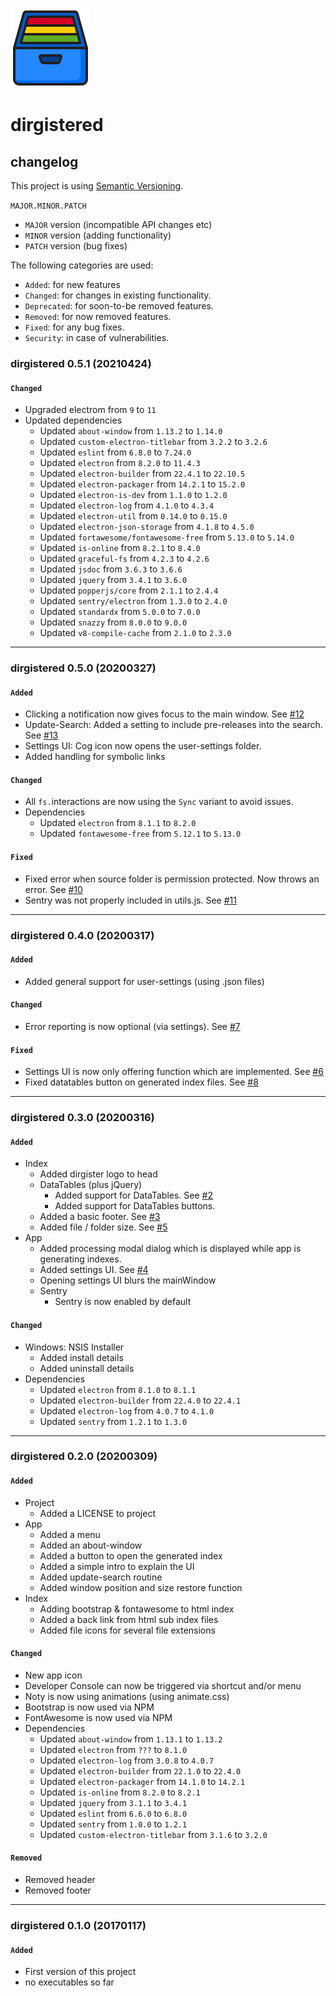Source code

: ![logo](https://raw.githubusercontent.com/yafp/dirgistered/master/.github/images/logo/128x128.png)

# dirgistered
## changelog

This project is using [Semantic Versioning](https://semver.org/).

  `
  MAJOR.MINOR.PATCH
  `

* `MAJOR` version (incompatible API changes etc)
* `MINOR` version (adding functionality)
* `PATCH` version (bug fixes)


The following categories are used:

* `Added`: for new features
* `Changed`: for changes in existing functionality.
* `Deprecated`: for soon-to-be removed features.
* `Removed`: for now removed features.
* `Fixed`: for any bug fixes.
* `Security`: in case of vulnerabilities.




### dirgistered 0.5.1 (20210424)
#### `Changed`
* Upgraded electrom from `9` to `11`
* Updated dependencies
  * Updated `about-window` from `1.13.2` to `1.14.0`
  * Updated `custom-electron-titlebar` from `3.2.2` to `3.2.6`
  * Updated `eslint` from `6.8.0` to `7.24.0`
  * Updated `electron` from `8.2.0` to `11.4.3`
  * Updated `electron-builder` from `22.4.1` to `22.10.5`
  * Updated `electron-packager` from `14.2.1` to `15.2.0`
  * Updated `electron-is-dev` from `1.1.0` to `1.2.0`
  * Updated `electron-log` from `4.1.0` to `4.3.4`
  * Updated `electron-util` from `0.14.0` to `0.15.0`
  * Updated `electron-json-storage` from `4.1.8` to `4.5.0`
  * Updated `fortawesome/fontawesome-free` from `5.13.0` to `5.14.0`
  * Updated `is-online` from `8.2.1` to `8.4.0`
  * Updated `graceful-fs` from `4.2.3` to `4.2.6`
  * Updated `jsdoc` from `3.6.3` to `3.6.6`
  * Updated `jquery` from `3.4.1` to `3.6.0`
  * Updated `popperjs/core` from `2.1.1` to `2.4.4`
  * Updated `sentry/electron` from `1.3.0` to `2.4.0`
  * Updated `standardx` from `5.0.0` to `7.0.0`
  * Updated `snazzy` from `8.0.0` to `9.0.0`
  * Updated `v8-compile-cache` from `2.1.0` to `2.3.0`

***

### dirgistered 0.5.0 (20200327)
#### `Added`
* Clicking a notification now gives focus to the main window. See [#12](https://github.com/yafp/dirgistered/issues/12)
* Update-Search: Added a setting to include pre-releases into the search. See [#13](https://github.com/yafp/dirgistered/issues/13)
* Settings UI: Cog icon now opens the user-settings folder.
* Added handling for symbolic links

#### `Changed`
* All `fs.`interactions are now using the `Sync` variant to avoid issues.
* Dependencies
  * Updated `electron` from `8.1.1` to `8.2.0`
  * Updated `fontawesome-free` from `5.12.1` to `5.13.0`

#### `Fixed`
* Fixed error when source folder is permission protected. Now throws an error. See [#10](https://github.com/yafp/dirgistered/issues/10)
* Sentry was not properly included in utils.js. See [#11](https://github.com/yafp/dirgistered/issues/11)

***

### dirgistered 0.4.0 (20200317)
#### `Added`
* Added general support for user-settings (using .json files)

#### `Changed`
* Error reporting is now optional (via settings). See [#7](https://github.com/yafp/dirgistered/issues/7)

#### `Fixed`
* Settings UI is now only offering function which are implemented. See [#6](https://github.com/yafp/dirgistered/issues/6)
* Fixed datatables button on generated index files.  See [#8](https://github.com/yafp/dirgistered/issues/8)

***

### dirgistered 0.3.0 (20200316)
#### `Added`
* Index
  * Added dirgister logo to head
  * DataTables (plus jQuery)
    * Added support for DataTables. See [#2](https://github.com/yafp/dirgistered/issues/2)
    * Added support for DataTables buttons.
  * Added a basic footer. See [#3](https://github.com/yafp/dirgistered/issues/3)
  * Added file / folder size. See [#5](https://github.com/yafp/dirgistered/issues/5)
* App
  * Added processing modal dialog which is displayed while app is generating indexes.
  * Added settings UI. See [#4](https://github.com/yafp/dirgistered/issues/4)
  * Opening settings UI blurs the mainWindow
  * Sentry
    * Sentry is now enabled by default

####  `Changed`
* Windows: NSIS Installer
  * Added install details
  * Added uninstall details
* Dependencies
  * Updated `electron` from `8.1.0` to `8.1.1`
  * Updated `electron-builder` from `22.4.0` to `22.4.1`
  * Updated `electron-log` from `4.0.7` to `4.1.0`
  * Updated `sentry` from `1.2.1` to `1.3.0`

***

### dirgistered 0.2.0 (20200309)
#### `Added`
* Project
  * Added a LICENSE to project
* App
  * Added a menu
  * Added an about-window
  * Added a button to open the generated index
  * Added a simple intro to explain the UI
  * Added update-search routine
  * Added window position and size restore function
* Index
  * Adding bootstrap & fontawesome to html index
  * Added a back link from html sub index files
  * Added file icons for several file extensions

####  `Changed`
* New app icon
* Developer Console can now be triggered via shortcut and/or menu
* Noty is now using animations (using animate.css)
* Bootstrap is now used via NPM
* FontAwesome is now used via NPM
* Dependencies
  * Updated `about-window` from `1.13.1` to `1.13.2`
  * Updated `electron` from `???` to `8.1.0`
  * Updated `electron-log` from `3.0.8` to `4.0.7`
  * Updated `electron-builder` from `22.1.0` to `22.4.0`
  * Updated `electron-packager` from `14.1.0` to `14.2.1`
  * Updated `is-online` from `8.2.0` to `8.2.1`
  * Updated `jquery` from `3.1.1` to `3.4.1`
  * Updated `eslint` from `6.6.0` to `6.8.0`
  * Updated `sentry` from `1.0.0` to `1.2.1`
  * Updated `custom-electron-titlebar` from `3.1.6` to `3.2.0`

#### `Removed`
* Removed header
* Removed footer


***

### dirgistered 0.1.0 (20170117)
#### `Added`
* First version of this project
* no executables so far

## PROBLEM TO WORK ON
Copy the entries exactly. Leave out the images.

## RESULT
Source code

: ![logo](https://raw.githubusercontent.com/yafp/dirgistered/master/.github/images/logo/128x128.png)

# dirgistered
## changelog

This project is using [Semantic Versioning](https://semver.org/).

  `
  MAJOR.MINOR.PATCH
  `

* `MAJOR` version (incompatible API changes etc)
* `MINOR` version (adding functionality)
* `PATCH` version (bug fixes)


The following categories are used:

* `Added`: for new features
* `Changed`: for changes in existing functionality.
* `Deprecated`: for soon-to-be removed features.
* `Removed`: for now removed features.
* `Fixed`: for any bug fixes.
* `Security`: in case of vulnerabilities.




### dirgistered 0.5.1 (20210424)
#### `Changed`
* Upgraded electrom from `9` to `11`
* Updated dependencies
  * Updated `about-window` from `1.13.2` to `1.14.0`
  * Updated `custom-electron-titlebar` from `3.2.2` to `3.2.6`
  * Updated `eslint` from `6.8.0` to `7.24.0`
  * Updated `electron` from `8.2.0` to `11.4.3`
  * Updated `electron-builder` from `22.4.1` to `22.10.5`
  * Updated `electron-packager` from `14.2.1` to `15.2.0`
  * Updated `electron-is-dev` from `1.1.0` to `1.2.0`
  * Updated `electron-log` from `4.1.0` to `4.3.4`
  * Updated `electron-util` from `0.14.0` to `0.15.0`
  * Updated `electron-json-storage` from `4.1.8` to `4.5.0`
  * Updated `fortawesome/fontawesome-free` from `5.13.0` to `5.14.0`
  * Updated `is-online` from `8.2.1` to `8.4.0`
  * Updated `graceful-fs` from `4.2.3` to `4.2.6`
  * Updated `jsdoc` from `3.6.3` to `3.6.6`
  * Updated `jquery` from `3.4.1` to `3.6.0`
  * Updated `popperjs/core` from `2.1.1` to `2.4.4`
  * Updated `sentry/electron` from `1.3.0` to `2.4.0`
  * Updated `standardx` from `5.0.0` to `7.0.0`
  * Updated `snazzy` from `8.0.0` to `9.0.0`
  * Updated `v8-compile-cache` from `2.1.0` to `2.3.0`

***

### dirgistered 0.5.0 (20200327)
#### `Added`
* Clicking a notification now gives focus to the main window. See [#12](https://github.com/yafp/dirgistered/issues/12)
* Update-Search: Added a setting to include pre-releases into the search. See [#13](https://github.com/yafp/dirgistered/issues/13)
* Settings UI: Cog icon now opens the user-settings folder.
* Added handling for symbolic links

#### `Changed`
* All `fs.`interactions are now using the `Sync` variant to avoid issues.
* Dependencies
  * Updated `electron` from `8.1.1` to `8.2.0`
  * Updated `fontawesome-free` from `5.12.1` to `5.13.0`

#### `Fixed`
* Fixed error when source folder is permission protected. Now throws an error. See [#10](https://github.com/yafp/dirgistered/issues/10)
* Sentry was not properly included in utils.js. See [#11](https://github.com/yafp/dirgistered/issues/11)

***

### dirgistered 0.4.0 (20200317)
#### `Added`
* Added general support for user-settings (using .json files)

#### `Changed`
* Error reporting is now optional (via settings). See [#7](https://github.com/yafp/dirgistered/issues/7)

#### `Fixed`
* Settings UI is now only offering function which are implemented. See [#6](https://github.com/yafp/dirgistered/issues/6)
* Fixed datatables button on generated index files.  See [#8](https://github.com/yafp/dirgistered/issues/8)

***

### dirgistered 0.3.0 (20200316)
#### `Added`
* Index
  * Added dirgister logo to head
  * DataTables (plus jQuery)
    * Added support for DataTables. See [#2](https://github.com/yafp/dirgistered/issues/2)
    * Added support for DataTables buttons.
  * Added a basic footer. See [#3](https://github.com/yafp/dirgistered/issues/3)
  * Added file / folder size. See [#5](https://github.com/yafp/dirgistered/issues/5)
* App
  * Added processing modal dialog which is displayed while app is generating indexes.
  * Added settings UI. See [#4](https://github.com/yafp/dirgistered/issues/4)
  * Opening settings UI blurs the mainWindow
  * Sentry
    * Sentry is now enabled by default

####  `Changed`
* Windows: NSIS Installer
  * Added install details
  * Added uninstall details
* Dependencies
  * Updated `electron` from `8.1.0` to `8.1.1`
  * Updated `electron-builder` from `22.4.0` to `22.4.1`
  * Updated `electron-log` from `4.0.7` to `4.1.0`
  * Updated `sentry` from `1.2.1` to `1.3.0`

***

### dirgistered 0.2.0 (20200309)
#### `Added`
* Project
  * Added a LICENSE to project
* App
  * Added a menu
  * Added an about-window
  * Added a button to open the generated index
  * Added a simple intro to explain the UI
  * Added update-search routine
  * Added window position and size restore function
* Index
  * Adding bootstrap & fontawesome to html index
  * Added a back link from html sub index files
  * Added file icons for several file extensions

####  `Changed`
* New app icon
* Developer Console can now be triggered via shortcut and/or menu
* Noty is now using animations (using animate.css)
* Bootstrap is now used via NPM
* FontAwesome is now used via NPM
* Dependencies
  * Updated `about-window` from `1.13.1` to `1.13.2`
  * Updated `electron` from `???` to `8.1.0`
  * Updated `electron-log` from `3.0.8` to `4.0.7`
  * Updated `electron-builder` from `22.1.0` to `22.4.0`
  * Updated `electron-packager` from `14.1.0` to `14.2.1`
  * Updated `is-online` from `8.2.0` to `8.2.1`
  * Updated `jquery` from `3.1.1` to `3.4.1`
  * Updated `eslint` from `6.6.0` to `6.8.0`
  * Updated `sentry` from `1.0.0` to `1.2.1`
  * Updated `custom-electron-titlebar` from `3.1.6` to `3.2.0`

#### `Removed`
* Removed header
* Removed footer


***

### dirgistered 0.1.0 (20170117)
#### `Added`
* First version of this project
* no executables so far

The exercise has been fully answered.